**Exercise requirements**
For each line below that holds "error", return the line as it stands.
□ □ □ □ □
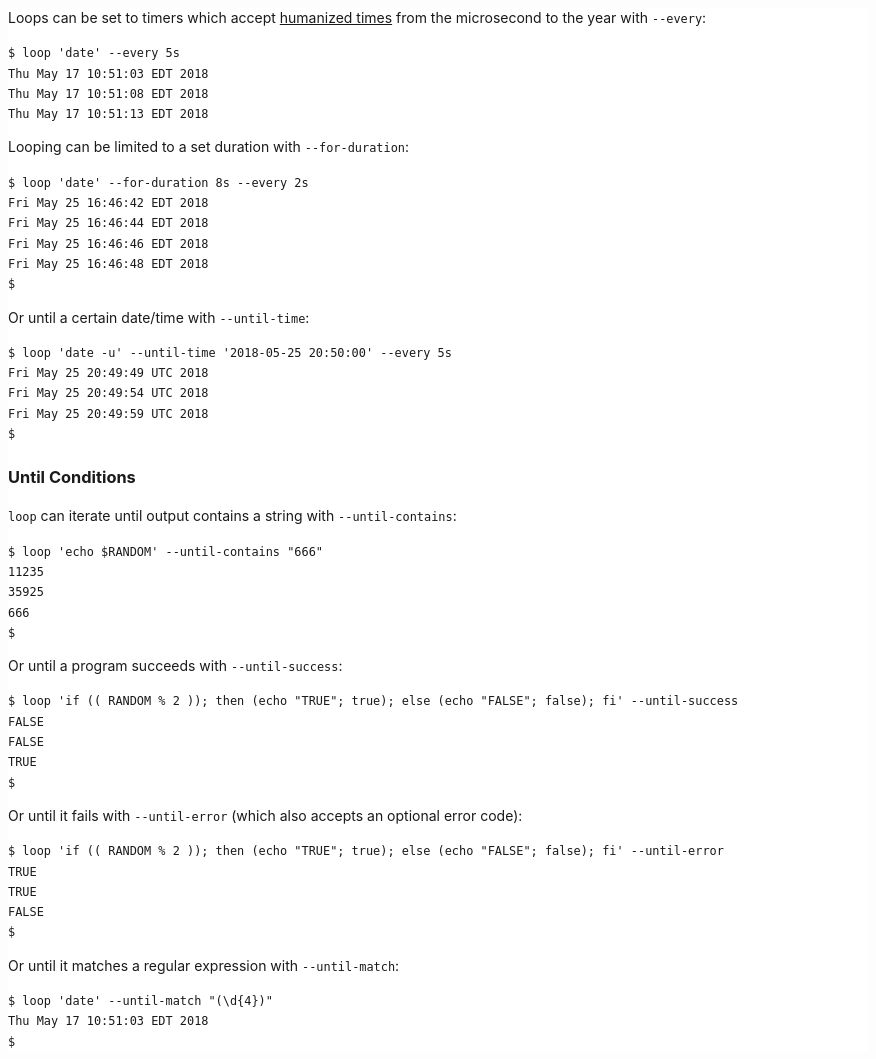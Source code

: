 Loops can be set to timers which accept [humanized times](https://github.com/tailhook/humantime) from the microsecond to the year with `--every`:

    $ loop 'date' --every 5s
    Thu May 17 10:51:03 EDT 2018
    Thu May 17 10:51:08 EDT 2018
    Thu May 17 10:51:13 EDT 2018

Looping can be limited to a set duration with `--for-duration`:

    $ loop 'date' --for-duration 8s --every 2s
    Fri May 25 16:46:42 EDT 2018
    Fri May 25 16:46:44 EDT 2018
    Fri May 25 16:46:46 EDT 2018
    Fri May 25 16:46:48 EDT 2018
    $

Or until a certain date/time with `--until-time`:

    $ loop 'date -u' --until-time '2018-05-25 20:50:00' --every 5s
    Fri May 25 20:49:49 UTC 2018
    Fri May 25 20:49:54 UTC 2018
    Fri May 25 20:49:59 UTC 2018
    $

### Until Conditions

`loop` can iterate until output contains a string with `--until-contains`:

    $ loop 'echo $RANDOM' --until-contains "666"
    11235
    35925
    666
    $ 

Or until a program succeeds with `--until-success`:

    $ loop 'if (( RANDOM % 2 )); then (echo "TRUE"; true); else (echo "FALSE"; false); fi' --until-success
    FALSE
    FALSE
    TRUE
    $

Or until it fails with `--until-error` (which also accepts an optional error code):

    $ loop 'if (( RANDOM % 2 )); then (echo "TRUE"; true); else (echo "FALSE"; false); fi' --until-error
    TRUE
    TRUE
    FALSE
    $

Or until it matches a regular expression with `--until-match`:

    $ loop 'date' --until-match "(\d{4})"
    Thu May 17 10:51:03 EDT 2018
    $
□ □ □ □ □
**Result below**
Or until it fails with `--until-error` (which also accepts an optional error code):
    $ loop 'if (( RANDOM % 2 )); then (echo "TRUE"; true); else (echo "FALSE"; false); fi' --until-error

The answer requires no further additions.